[Stored data]
********************

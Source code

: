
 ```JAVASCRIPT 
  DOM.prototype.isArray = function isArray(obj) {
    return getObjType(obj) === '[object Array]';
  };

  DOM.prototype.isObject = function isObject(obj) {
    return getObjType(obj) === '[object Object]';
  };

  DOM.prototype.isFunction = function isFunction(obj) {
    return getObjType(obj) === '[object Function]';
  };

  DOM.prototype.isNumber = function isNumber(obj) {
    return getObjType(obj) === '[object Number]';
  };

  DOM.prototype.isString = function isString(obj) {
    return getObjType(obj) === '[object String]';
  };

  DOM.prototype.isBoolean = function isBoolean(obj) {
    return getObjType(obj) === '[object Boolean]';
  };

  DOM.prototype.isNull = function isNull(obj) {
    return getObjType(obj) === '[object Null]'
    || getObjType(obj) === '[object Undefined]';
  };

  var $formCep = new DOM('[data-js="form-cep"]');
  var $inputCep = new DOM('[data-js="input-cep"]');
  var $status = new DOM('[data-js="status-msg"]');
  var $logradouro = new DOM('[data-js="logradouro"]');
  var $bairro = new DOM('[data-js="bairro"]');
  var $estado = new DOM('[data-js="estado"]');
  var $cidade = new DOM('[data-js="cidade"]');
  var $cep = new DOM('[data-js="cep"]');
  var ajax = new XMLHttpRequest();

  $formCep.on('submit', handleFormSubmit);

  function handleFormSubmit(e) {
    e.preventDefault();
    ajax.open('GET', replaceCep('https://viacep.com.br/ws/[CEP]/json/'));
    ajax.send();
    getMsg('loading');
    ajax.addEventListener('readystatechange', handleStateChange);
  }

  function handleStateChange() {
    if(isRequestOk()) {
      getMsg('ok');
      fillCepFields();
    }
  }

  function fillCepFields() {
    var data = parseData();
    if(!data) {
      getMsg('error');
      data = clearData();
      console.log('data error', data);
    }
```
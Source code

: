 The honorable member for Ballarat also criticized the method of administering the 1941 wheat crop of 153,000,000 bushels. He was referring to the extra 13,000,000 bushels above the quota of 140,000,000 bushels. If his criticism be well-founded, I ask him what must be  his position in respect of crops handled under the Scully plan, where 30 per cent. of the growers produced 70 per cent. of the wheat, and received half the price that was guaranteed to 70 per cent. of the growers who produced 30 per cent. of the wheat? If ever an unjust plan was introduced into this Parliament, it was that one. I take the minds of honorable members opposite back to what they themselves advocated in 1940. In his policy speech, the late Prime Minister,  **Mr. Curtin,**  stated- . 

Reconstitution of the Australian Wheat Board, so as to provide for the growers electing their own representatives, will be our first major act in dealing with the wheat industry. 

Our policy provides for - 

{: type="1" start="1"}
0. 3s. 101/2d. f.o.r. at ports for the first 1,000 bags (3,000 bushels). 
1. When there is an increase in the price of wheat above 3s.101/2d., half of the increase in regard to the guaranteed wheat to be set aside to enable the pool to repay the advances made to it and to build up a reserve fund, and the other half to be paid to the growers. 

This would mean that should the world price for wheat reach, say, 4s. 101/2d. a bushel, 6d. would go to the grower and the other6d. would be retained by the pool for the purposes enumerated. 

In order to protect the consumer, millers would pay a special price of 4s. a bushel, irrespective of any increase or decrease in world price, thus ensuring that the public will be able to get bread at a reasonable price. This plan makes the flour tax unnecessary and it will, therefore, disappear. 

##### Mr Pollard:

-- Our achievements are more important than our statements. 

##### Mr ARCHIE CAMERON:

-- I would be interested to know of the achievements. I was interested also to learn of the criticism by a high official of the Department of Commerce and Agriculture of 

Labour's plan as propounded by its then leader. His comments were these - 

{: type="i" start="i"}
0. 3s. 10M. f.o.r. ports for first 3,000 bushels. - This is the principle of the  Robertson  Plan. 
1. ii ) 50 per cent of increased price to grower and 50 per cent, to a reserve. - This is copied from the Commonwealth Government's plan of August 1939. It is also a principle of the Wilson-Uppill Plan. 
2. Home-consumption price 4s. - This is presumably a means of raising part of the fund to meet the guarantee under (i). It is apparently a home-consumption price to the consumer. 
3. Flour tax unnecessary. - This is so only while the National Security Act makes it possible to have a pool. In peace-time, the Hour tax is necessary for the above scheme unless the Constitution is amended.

********************

Among the entries, how many lines include the word "handleFormSubmit"? Answer with only the number.

YOUR RESPONSE - 2